This Week In Securities Litigation (Week ending September 19, 2014)

The Commission continued with broken windows this week. Twenty Rule 105 short selling cases were filed in a group. Last week another group of broken window type cases was filed based on the failure to file Form 4s and Schedule 13Ds.

In addition, the SEC brought cases centered on a pump and dump scheme; undisclosed principal transactions at an advisory; misappropriation at an advisory; insider trading by a law firm IT employee; an investment fund fraud case; and net capital violations by a high speed trading firm.


Remarks: Chair Mary Jo White addressed the 2014 SRO Outreach Conference, delivering remarks titled Collaboration, Cooperation and Oversight, Washington, D.C. (Sept. 17, 2014). Her remarks covered cooperation, the SRO rule filing process and the National Exam Program (here).
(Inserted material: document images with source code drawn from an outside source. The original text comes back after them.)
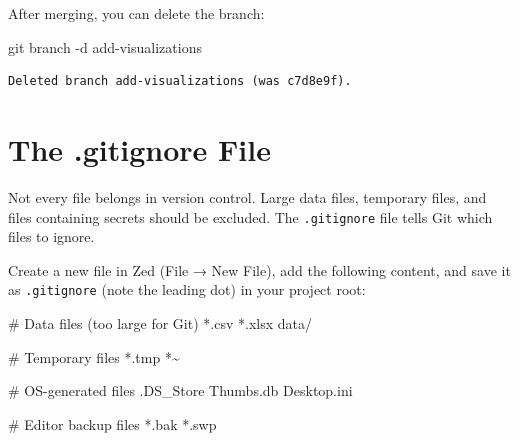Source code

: \documentclass[
  letterpaper,
  DIV=11,
  numbers=noendperiod]{scrreprt}
\newenvironment{Shaded}{\begin{snugshade}}{\end{snugshade}}
\newcommand{\AttributeTok}[1]{\textcolor[rgb]{0.40,0.45,0.13}{#1}}
\newcommand{\CommentTok}[1]{\textcolor[rgb]{0.37,0.37,0.37}{#1}}
\newcommand{\ExtensionTok}[1]{\textcolor[rgb]{0.00,0.23,0.31}{#1}}
\newcommand{\FunctionTok}[1]{\textcolor[rgb]{0.28,0.35,0.67}{#1}}
\newcommand{\NormalTok}[1]{\textcolor[rgb]{0.00,0.23,0.31}{#1}}
\begin{document}
After merging, you can delete the branch:

\begin{codelisting}

\caption{\texttt{terminal}}

\begin{Shaded}
\begin{Highlighting}[]
\FunctionTok{git}\NormalTok{ branch }\AttributeTok{{-}d}\NormalTok{ add{-}visualizations}
\end{Highlighting}
\end{Shaded}

\end{codelisting}

\begin{verbatim}
Deleted branch add-visualizations (was c7d8e9f).
\end{verbatim}

\section{The .gitignore File}\label{the-.gitignore-file}

Not every file belongs in version control. Large data files, temporary
files, and files containing secrets should be excluded. The
\texttt{.gitignore} file tells Git which files to ignore.

Create a new file in Zed (File → New File), add the following content,
and save it as \texttt{.gitignore} (note the leading dot) in your
project root:

\begin{codelisting}

\caption{\texttt{.gitignore}}

\begin{Shaded}
\begin{Highlighting}[]
\CommentTok{\# Data files (too large for Git)}
\ExtensionTok{*.csv}
\ExtensionTok{*.xlsx}
\ExtensionTok{data/}

\CommentTok{\# Temporary files}
\ExtensionTok{*.tmp}
\ExtensionTok{*\textasciitilde{}}

\CommentTok{\# OS{-}generated files}
\ExtensionTok{.DS\_Store}
\ExtensionTok{Thumbs.db}
\ExtensionTok{Desktop.ini}

\CommentTok{\# Editor backup files}
\ExtensionTok{*.bak}
\ExtensionTok{*.swp}
\end{Highlighting}
\end{Shaded}

\end{codelisting}
\end{document}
Remarks: Commissioner Daniel M. Gallagher delivered remarks titled What Happened To Promoting Small Business Capital Formation? Washington, D.C. (Sept. 17, 2014). His remarks focused on capital formation for small issuers, Regulation D, holding individuals accountable and creating an office to advocate for small business (here).

Remarks: Chair Mary Jo White delivered remarks entitled Completing the Journey: Women as Directors of Public Companies, Washington, D.C. (Sept. 16, 2014). Her remarks reviewed the history of women in the board room and next steps that need to be taken (here)

Remarks: Commissioner Daniel M. Gallagher addressed the 2014 SRO Outreach Conference, Washington, D.C. (Sept. 16, 2014). He discussed the on-going review of equity market structure and the need to evaluate the SROs (here).

Initiative: The Commission announced that the agency and the SBA will partner on events on small business capital raising under the JOBS Act (Sept. 16, 2014)(here).

SEC Enforcement – Filed and Settled Actions

Statistics: This week the SEC filed 3 civil injunctive action and 24 administrative proceedings, excluding 12j and tag-along-actions.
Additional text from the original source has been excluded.